Swift puts even further distance between himself and “colonial nationalism,” predicated as it was on the identification of the Anglo-Irish with their English peers, by ending the Fourth Drapier’s Letter with an insistence upon the linguistic and experiential gulf separating the English on the one hand, and the Irish conceived as an undifferentiated national group on the other. Thus, referring to reports that the English Prime Minister, Robert Walpole, has given the Irish an ultimatum, “either [to] take [Wood’s] Half-pence or [to] eat our Brogues” – the latter term signifying rude shoes made of untanned hide, commonly worn by the rural and lower classes in Ireland (though no doubt also punning on “brogue” as the distinctive dialect of the Irish) – the Drapier assures his readers these reports must be false since “I am confident Mr. Walpole never heard of a Brogue in his whole Life” (PW X: 67, 68). Like James Joyce’s Stephen in A Portrait of the Artist, reflecting on the word “tundish” and its incomprehension by the college dean, “a countryman of Ben Jonson’s,” the Drapier focuses on “brogue” as a term that clearly separates the English from the Irish, constituting a distinctive marker both of Irish existence, and of English ignorance about that existence.7 Though in actuality the Anglo-Irish elite would have had little use for “brogues” – whether on their feet or their lips – Swift deftly appropriates the commonest objects of the lowliest inhabitants of the kingdom as symbols of the Irish nation as a whole, assuring his readers, “we are perfectly safe from [Walpole]; and shall . . . be left to possess our Brogues and Potatoes in Peace” (PW X: 68). The image of the Irish patriot as brogue wearer and potato eater is perhaps Swift’s boldest contribution to the struggle against Wood’s halfpence, underscoring the extent of his identification with a larger, more inclusive Ireland than the one embraced by others of his class.
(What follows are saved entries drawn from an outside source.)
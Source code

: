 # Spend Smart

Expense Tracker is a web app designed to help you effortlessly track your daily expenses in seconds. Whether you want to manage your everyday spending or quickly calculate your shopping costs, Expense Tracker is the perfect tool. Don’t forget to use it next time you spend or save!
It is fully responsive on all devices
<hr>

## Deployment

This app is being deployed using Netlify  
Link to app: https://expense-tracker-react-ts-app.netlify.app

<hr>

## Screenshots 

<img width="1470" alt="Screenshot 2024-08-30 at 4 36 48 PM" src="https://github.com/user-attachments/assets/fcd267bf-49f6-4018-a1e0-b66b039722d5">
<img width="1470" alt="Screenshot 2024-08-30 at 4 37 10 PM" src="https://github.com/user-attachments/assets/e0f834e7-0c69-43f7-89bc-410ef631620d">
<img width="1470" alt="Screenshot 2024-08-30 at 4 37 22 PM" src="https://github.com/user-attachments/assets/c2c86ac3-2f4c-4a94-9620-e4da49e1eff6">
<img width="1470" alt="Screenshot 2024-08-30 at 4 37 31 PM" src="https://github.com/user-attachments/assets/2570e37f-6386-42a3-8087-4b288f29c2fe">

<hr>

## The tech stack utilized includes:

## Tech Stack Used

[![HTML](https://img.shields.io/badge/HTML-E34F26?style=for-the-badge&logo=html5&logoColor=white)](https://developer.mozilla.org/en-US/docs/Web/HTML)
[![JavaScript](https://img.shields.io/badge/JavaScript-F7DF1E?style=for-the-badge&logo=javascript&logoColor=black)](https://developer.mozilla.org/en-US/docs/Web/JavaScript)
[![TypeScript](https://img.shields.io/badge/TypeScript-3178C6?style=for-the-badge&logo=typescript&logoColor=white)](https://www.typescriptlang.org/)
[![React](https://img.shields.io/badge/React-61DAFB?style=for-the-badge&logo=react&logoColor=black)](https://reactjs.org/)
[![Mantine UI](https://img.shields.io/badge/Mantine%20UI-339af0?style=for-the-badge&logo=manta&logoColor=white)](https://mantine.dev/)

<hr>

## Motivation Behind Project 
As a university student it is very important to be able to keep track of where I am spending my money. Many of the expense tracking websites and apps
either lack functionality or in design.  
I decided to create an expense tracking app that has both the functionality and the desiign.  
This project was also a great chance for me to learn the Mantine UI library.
Swift never again achieved the dramatic success and tumultuous acclaim attendant on his role as the Drapier, but in the years following the defeat of Wood’s patent (officially revoked in August 1725) he continued to produce large numbers of political tracts dealing with every aspect of Ireland’s affairs, including A Short View of the State of Ireland (1728) and his brilliantly sardonic satire, A Modest Proposal (1729). It was during this period that the image of Swift as “Hibernian Patriot” began to be actively fostered by many within the Anglo-Irish (as well as native Irish) community. Sheridan, for example, reprinted the Short View in The Intelligencer, No.15 with an introduction proposing that statues honoring the Drapier be erected throughout the country; and the Dublin printer George Faulkner put out an edition of The Drapier’s Letters in 1725 under the title, Fraud Detected: or The Hibernian Patriot.8 Such examples point to the way that Swift’s association with Ireland became transformed into myth even in his own lifetime.

The problem with this myth-making is that it tends to gloss over both the ambivalence of Swift’s relationship to Ireland, evident even in his final years, and the contradictions inherent in his simultaneous roles as Irish patriot and as member of a ruling-class institution complicit in England’s colonialist oppression of Ireland. At the same time, the figure of “the Hibernian Patriot,” firmly rooted as it is in the specific writings and actions of the Drapier-Dean, provides insight into a crucial aspect of Swift’s identity – one that he himself came to embrace (however reluctantly) as his chief hope of immortality. Thus the Verses on the Death of Dr. Swift, while describing his post-1714 life in Ireland as an “exile,” also reveals his awareness that to future generations his name would be inseparable from the nation he spent so much energy and ink defending: “‘The Dean did by his pen defeat / An infamous destructive cheat. / Taught fools their interest to know; / And gave them arms to ward the blow. / Envy hath owned it was his doing, / To save that helpless land from ruin’” (Poems 496). If this passage perpetuates Swift’s mythic status as “Hibernian Patriot,” it simultaneously affirms the reality of a life capable on many levels of sustaining it.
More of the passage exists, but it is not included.